Abstract

Tonic neurotransmitter release at sensory cell ribbon synapses is mediated by calcium (Ca2+) influx through L-type voltage-gated Ca2+ channels. This tonic release requires the channels to inactivate slower than in other tissues. Cav1.4 L-type voltage-gated Ca2+ channels (LTCCs) are found at high densities in photoreceptor terminals, and α1 subunit mutations cause human congenital stationary night blindness type-2 (CSNB2). Cav1.4 voltage-dependent inactivation is slow and Ca2+-dependent inactivation (CDI) is absent.
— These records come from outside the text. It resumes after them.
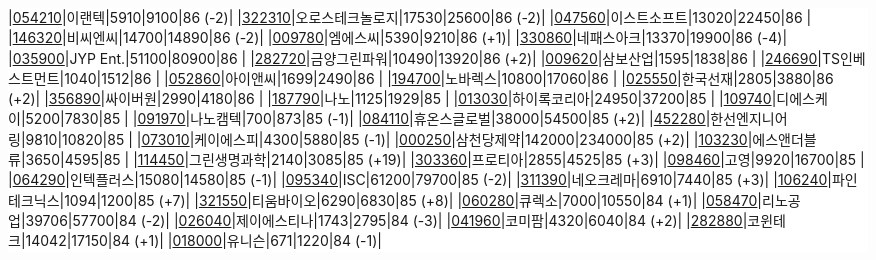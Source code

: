 |[054210](https://finance.daum.net/quotes/A054210)|이랜텍|5910|9100|86 (-2)|
|[322310](https://finance.daum.net/quotes/A322310)|오로스테크놀로지|17530|25600|86 (-2)|
|[047560](https://finance.daum.net/quotes/A047560)|이스트소프트|13020|22450|86 |
|[146320](https://finance.daum.net/quotes/A146320)|비씨엔씨|14700|14890|86 (-2)|
|[009780](https://finance.daum.net/quotes/A009780)|엠에스씨|5390|9210|86 (+1)|
|[330860](https://finance.daum.net/quotes/A330860)|네패스아크|13370|19900|86 (-4)|
|[035900](https://finance.daum.net/quotes/A035900)|JYP Ent.|51100|80900|86 |
|[282720](https://finance.daum.net/quotes/A282720)|금양그린파워|10490|13920|86 (+2)|
|[009620](https://finance.daum.net/quotes/A009620)|삼보산업|1595|1838|86 |
|[246690](https://finance.daum.net/quotes/A246690)|TS인베스트먼트|1040|1512|86 |
|[052860](https://finance.daum.net/quotes/A052860)|아이앤씨|1699|2490|86 |
|[194700](https://finance.daum.net/quotes/A194700)|노바렉스|10800|17060|86 |
|[025550](https://finance.daum.net/quotes/A025550)|한국선재|2805|3880|86 (+2)|
|[356890](https://finance.daum.net/quotes/A356890)|싸이버원|2990|4180|86 |
|[187790](https://finance.daum.net/quotes/A187790)|나노|1125|1929|85 |
|[013030](https://finance.daum.net/quotes/A013030)|하이록코리아|24950|37200|85 |
|[109740](https://finance.daum.net/quotes/A109740)|디에스케이|5200|7830|85 |
|[091970](https://finance.daum.net/quotes/A091970)|나노캠텍|700|873|85 (-1)|
|[084110](https://finance.daum.net/quotes/A084110)|휴온스글로벌|38000|54500|85 (+2)|
|[452280](https://finance.daum.net/quotes/A452280)|한선엔지니어링|9810|10820|85 |
|[073010](https://finance.daum.net/quotes/A073010)|케이에스피|4300|5880|85 (-1)|
|[000250](https://finance.daum.net/quotes/A000250)|삼천당제약|142000|234000|85 (+2)|
|[103230](https://finance.daum.net/quotes/A103230)|에스앤더블류|3650|4595|85 |
|[114450](https://finance.daum.net/quotes/A114450)|그린생명과학|2140|3085|85 (+19)|
|[303360](https://finance.daum.net/quotes/A303360)|프로티아|2855|4525|85 (+3)|
|[098460](https://finance.daum.net/quotes/A098460)|고영|9920|16700|85 |
|[064290](https://finance.daum.net/quotes/A064290)|인텍플러스|15080|14580|85 (-1)|
|[095340](https://finance.daum.net/quotes/A095340)|ISC|61200|79700|85 (-2)|
|[311390](https://finance.daum.net/quotes/A311390)|네오크레마|6910|7440|85 (+3)|
|[106240](https://finance.daum.net/quotes/A106240)|파인테크닉스|1094|1200|85 (+7)|
|[321550](https://finance.daum.net/quotes/A321550)|티움바이오|6290|6830|85 (+8)|
|[060280](https://finance.daum.net/quotes/A060280)|큐렉소|7000|10550|84 (+1)|
|[058470](https://finance.daum.net/quotes/A058470)|리노공업|39706|57700|84 (-2)|
|[026040](https://finance.daum.net/quotes/A026040)|제이에스티나|1743|2795|84 (-3)|
|[041960](https://finance.daum.net/quotes/A041960)|코미팜|4320|6040|84 (+2)|
|[282880](https://finance.daum.net/quotes/A282880)|코윈테크|14042|17150|84 (+1)|
|[018000](https://finance.daum.net/quotes/A018000)|유니슨|671|1220|84 (-1)|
We show that removal of the last 55 or 122 (C122) C-terminal amino acid residues of the human α1 subunit restores calmodulin-dependent CDI and shifts voltage of half-maximal activation to more negative potentials. The C terminus must therefore form part of a mechanism that prevents calmodulin-dependent CDI of Cav1.4 and controls voltage-dependent activation. Fluorescence resonance energy transfer experiments in living cells revealed binding of C122 to C-terminal motifs mediating CDI in other Ca2+ channels. The absence of this modulatory mechanism in the CSNB2 truncation mutant K1591X underlines its importance for normal retinal function in humans.